■ **To do**: Repeat exactly the lines from the start of the material below up to and including the "- [AWS Cloud Security" line.

● ● ● ● ● ● ●

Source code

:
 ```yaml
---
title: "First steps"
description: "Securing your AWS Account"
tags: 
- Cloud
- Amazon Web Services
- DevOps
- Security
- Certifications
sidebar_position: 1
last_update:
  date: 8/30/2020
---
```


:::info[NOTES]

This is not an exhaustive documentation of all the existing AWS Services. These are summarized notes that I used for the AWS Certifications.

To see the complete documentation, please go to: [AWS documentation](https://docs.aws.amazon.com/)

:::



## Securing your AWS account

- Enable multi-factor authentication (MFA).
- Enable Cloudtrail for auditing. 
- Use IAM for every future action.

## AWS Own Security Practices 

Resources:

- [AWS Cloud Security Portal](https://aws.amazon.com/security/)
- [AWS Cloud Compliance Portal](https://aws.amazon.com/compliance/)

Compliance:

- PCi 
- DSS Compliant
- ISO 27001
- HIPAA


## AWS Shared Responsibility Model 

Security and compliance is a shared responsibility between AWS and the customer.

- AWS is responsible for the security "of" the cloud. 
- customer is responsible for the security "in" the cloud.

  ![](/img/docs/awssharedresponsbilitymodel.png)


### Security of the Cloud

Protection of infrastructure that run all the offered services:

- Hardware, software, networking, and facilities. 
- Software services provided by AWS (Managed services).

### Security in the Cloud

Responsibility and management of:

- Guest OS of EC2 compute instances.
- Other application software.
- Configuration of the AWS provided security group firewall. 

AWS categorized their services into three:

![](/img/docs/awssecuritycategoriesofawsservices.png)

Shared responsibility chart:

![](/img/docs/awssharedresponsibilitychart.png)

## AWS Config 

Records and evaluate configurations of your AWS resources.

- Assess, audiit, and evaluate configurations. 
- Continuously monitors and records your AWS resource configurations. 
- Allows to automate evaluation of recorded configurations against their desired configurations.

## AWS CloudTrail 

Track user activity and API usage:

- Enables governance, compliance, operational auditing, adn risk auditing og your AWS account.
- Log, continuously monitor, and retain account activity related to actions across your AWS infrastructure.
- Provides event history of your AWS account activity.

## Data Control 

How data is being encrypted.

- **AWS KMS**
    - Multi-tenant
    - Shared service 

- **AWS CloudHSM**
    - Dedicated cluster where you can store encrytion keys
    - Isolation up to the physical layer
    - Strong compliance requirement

● ● ● ● ● ● ●

■ **Answer box**:
Source code

:
 ```yaml
---
title: "First steps"
description: "Securing your AWS Account"
tags: 
- Cloud
- Amazon Web Services
- DevOps
- Security
- Certifications
sidebar_position: 1
last_update:
  date: 8/30/2020
---
```


:::info[NOTES]

This is not an exhaustive documentation of all the existing AWS Services. These are summarized notes that I used for the AWS Certifications.

To see the complete documentation, please go to: [AWS documentation](https://docs.aws.amazon.com/)

:::



## Securing your AWS account

- Enable multi-factor authentication (MFA).
- Enable Cloudtrail for auditing. 
- Use IAM for every future action.

## AWS Own Security Practices 

Resources:

- [AWS Cloud Security Portal](https://aws.amazon.com/security/)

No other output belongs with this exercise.